What you are asked to do: Print every entry below again exactly as written, skipping the pictures.
** Opening Data shown block **
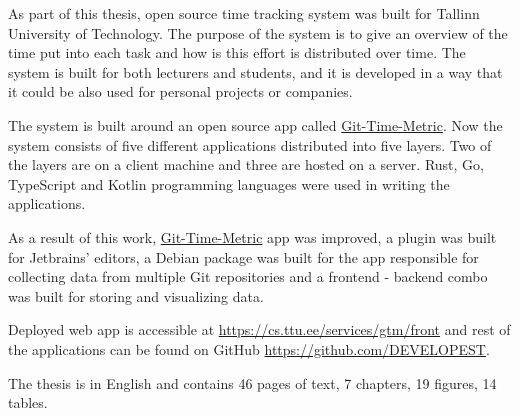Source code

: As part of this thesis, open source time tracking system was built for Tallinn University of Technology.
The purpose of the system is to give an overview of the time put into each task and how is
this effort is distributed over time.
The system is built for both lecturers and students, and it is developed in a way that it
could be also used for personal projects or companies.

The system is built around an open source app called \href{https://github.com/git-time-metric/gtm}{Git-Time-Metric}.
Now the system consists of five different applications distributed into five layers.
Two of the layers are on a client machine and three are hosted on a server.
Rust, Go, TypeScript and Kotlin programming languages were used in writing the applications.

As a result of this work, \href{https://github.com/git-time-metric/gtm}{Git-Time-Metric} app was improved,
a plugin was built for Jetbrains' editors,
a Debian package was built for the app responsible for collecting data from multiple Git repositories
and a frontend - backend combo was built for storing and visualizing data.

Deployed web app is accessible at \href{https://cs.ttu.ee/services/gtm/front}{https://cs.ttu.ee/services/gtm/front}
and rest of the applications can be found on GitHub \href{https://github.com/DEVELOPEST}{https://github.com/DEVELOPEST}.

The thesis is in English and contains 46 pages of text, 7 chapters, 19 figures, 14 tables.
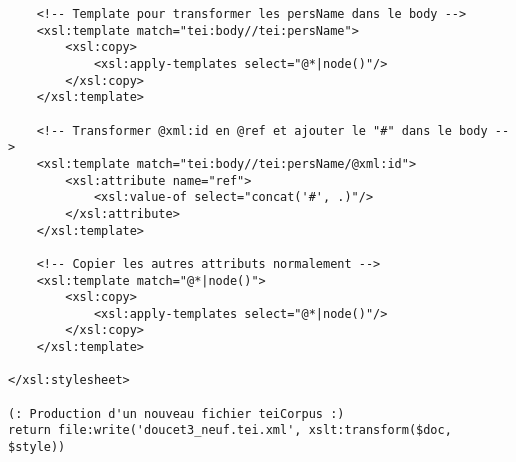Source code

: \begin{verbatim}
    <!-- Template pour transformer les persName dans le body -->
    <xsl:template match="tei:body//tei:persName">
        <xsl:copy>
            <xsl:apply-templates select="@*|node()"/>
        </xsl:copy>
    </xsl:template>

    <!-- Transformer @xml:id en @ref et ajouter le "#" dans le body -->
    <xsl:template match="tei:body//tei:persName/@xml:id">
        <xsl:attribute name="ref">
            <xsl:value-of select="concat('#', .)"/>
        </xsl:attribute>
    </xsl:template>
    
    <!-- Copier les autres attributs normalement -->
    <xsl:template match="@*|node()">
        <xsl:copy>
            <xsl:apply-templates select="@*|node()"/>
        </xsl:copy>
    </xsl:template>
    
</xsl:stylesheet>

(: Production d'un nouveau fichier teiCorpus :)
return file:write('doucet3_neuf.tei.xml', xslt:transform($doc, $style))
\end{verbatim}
** Closing Data shown block **
Your solution:
Source code

: As part of this thesis, open source time tracking system was built for Tallinn University of Technology.
The purpose of the system is to give an overview of the time put into each task and how is
this effort is distributed over time.
The system is built for both lecturers and students, and it is developed in a way that it
could be also used for personal projects or companies.

The system is built around an open source app called \href{https://github.com/git-time-metric/gtm}{Git-Time-Metric}.
Now the system consists of five different applications distributed into five layers.
Two of the layers are on a client machine and three are hosted on a server.
Rust, Go, TypeScript and Kotlin programming languages were used in writing the applications.

As a result of this work, \href{https://github.com/git-time-metric/gtm}{Git-Time-Metric} app was improved,
a plugin was built for Jetbrains' editors,
a Debian package was built for the app responsible for collecting data from multiple Git repositories
and a frontend - backend combo was built for storing and visualizing data.

Deployed web app is accessible at \href{https://cs.ttu.ee/services/gtm/front}{https://cs.ttu.ee/services/gtm/front}
and rest of the applications can be found on GitHub \href{https://github.com/DEVELOPEST}{https://github.com/DEVELOPEST}.

The thesis is in English and contains 46 pages of text, 7 chapters, 19 figures, 14 tables.
Source code

: \begin{verbatim}
    <!-- Template pour transformer les persName dans le body -->
    <xsl:template match="tei:body//tei:persName">
        <xsl:copy>
            <xsl:apply-templates select="@*|node()"/>
        </xsl:copy>
    </xsl:template>

    <!-- Transformer @xml:id en @ref et ajouter le "#" dans le body -->
    <xsl:template match="tei:body//tei:persName/@xml:id">
        <xsl:attribute name="ref">
            <xsl:value-of select="concat('#', .)"/>
        </xsl:attribute>
    </xsl:template>
    
    <!-- Copier les autres attributs normalement -->
    <xsl:template match="@*|node()">
        <xsl:copy>
            <xsl:apply-templates select="@*|node()"/>
        </xsl:copy>
    </xsl:template>
    
</xsl:stylesheet>

(: Production d'un nouveau fichier teiCorpus :)
return file:write('doucet3_neuf.tei.xml', xslt:transform($doc, $style))
\end{verbatim}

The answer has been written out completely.